# Rohloff OEM dropout conversion - Salsa Fargo



## tomacropod (Jul 23, 2004)

Guys,

Thought this might interest some of you. I've recently converted a Salsa Fargo to a Rohloff Speedhub using the OEM dropout design. A local framebuilder did the work for me, including fitting an EBB, cable guides and modifying the non-drive dropout.

Laced to Velocity Synergy rims (SON 28 front hub), 38t chainring, rides perfectly, just did my first service on the hub with the Rohloff kit and it's noticeably smoother.
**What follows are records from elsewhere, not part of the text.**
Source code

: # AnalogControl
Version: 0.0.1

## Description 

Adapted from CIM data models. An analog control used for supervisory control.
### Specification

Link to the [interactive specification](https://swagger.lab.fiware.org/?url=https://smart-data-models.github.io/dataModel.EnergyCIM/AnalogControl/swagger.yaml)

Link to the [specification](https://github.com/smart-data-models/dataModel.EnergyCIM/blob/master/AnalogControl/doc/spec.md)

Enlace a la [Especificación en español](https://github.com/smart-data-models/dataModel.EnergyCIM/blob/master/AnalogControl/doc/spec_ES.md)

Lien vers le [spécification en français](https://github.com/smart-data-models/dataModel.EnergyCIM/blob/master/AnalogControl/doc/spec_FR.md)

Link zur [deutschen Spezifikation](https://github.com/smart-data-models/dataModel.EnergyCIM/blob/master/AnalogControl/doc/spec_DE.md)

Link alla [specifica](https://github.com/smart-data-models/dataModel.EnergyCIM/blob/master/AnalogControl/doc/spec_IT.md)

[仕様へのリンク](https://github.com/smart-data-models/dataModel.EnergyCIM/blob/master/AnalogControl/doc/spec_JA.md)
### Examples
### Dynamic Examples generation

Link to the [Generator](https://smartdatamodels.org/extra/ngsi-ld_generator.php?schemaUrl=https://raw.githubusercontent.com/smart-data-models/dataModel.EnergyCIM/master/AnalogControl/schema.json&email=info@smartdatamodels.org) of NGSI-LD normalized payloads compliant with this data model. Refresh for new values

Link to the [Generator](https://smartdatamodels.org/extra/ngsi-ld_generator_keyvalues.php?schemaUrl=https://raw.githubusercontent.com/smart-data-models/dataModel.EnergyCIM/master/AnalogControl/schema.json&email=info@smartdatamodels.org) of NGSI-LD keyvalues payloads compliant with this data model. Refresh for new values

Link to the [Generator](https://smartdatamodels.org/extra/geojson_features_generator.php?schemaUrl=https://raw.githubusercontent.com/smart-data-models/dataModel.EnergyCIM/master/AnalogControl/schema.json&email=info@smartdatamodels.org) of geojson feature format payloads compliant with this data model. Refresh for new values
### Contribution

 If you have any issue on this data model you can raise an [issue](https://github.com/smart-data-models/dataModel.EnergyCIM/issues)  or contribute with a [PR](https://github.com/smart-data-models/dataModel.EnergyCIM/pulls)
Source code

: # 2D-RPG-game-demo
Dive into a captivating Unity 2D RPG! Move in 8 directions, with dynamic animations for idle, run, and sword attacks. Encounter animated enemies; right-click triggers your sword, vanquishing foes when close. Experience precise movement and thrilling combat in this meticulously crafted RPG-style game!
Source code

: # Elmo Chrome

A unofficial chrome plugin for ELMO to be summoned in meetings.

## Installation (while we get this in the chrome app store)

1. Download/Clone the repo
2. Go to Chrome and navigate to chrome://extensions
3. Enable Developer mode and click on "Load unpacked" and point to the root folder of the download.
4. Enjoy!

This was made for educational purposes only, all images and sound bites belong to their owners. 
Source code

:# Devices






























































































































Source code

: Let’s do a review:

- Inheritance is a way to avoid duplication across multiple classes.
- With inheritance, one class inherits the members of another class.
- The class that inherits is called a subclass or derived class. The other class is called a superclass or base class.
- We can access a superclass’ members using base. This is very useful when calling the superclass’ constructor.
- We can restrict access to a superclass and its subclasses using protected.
Forgive the ugly touch-up paint, I'll be repainting it in the summer once I'm sure there's no more frame modifications required.

- Joel


----------



## dickyelsdon (Dec 22, 2010)

Interesting ideas, personally id have gone for chainstay/downtube cable routing. Also why did you go for OEM mount instead of OEM2? it seems it would have been fairly simple to weld on a small boss for the required 5mm bolt, rather than all that extra metal that has been added.

Still, its a great bike and nice to see someone willing to go EBB rather than messing with sliding dropouts.


----------



## tomacropod (Jul 23, 2004)

OEM 2? I must be behind the times, plus, I picked up the hub second hand and it already had the OEM plate. I'm considering changing the routing as you say, just in order to remove rack mounting interference. I like it other than that.

- Joel


----------



## intheways (Apr 19, 2004)

Killer setup!


----------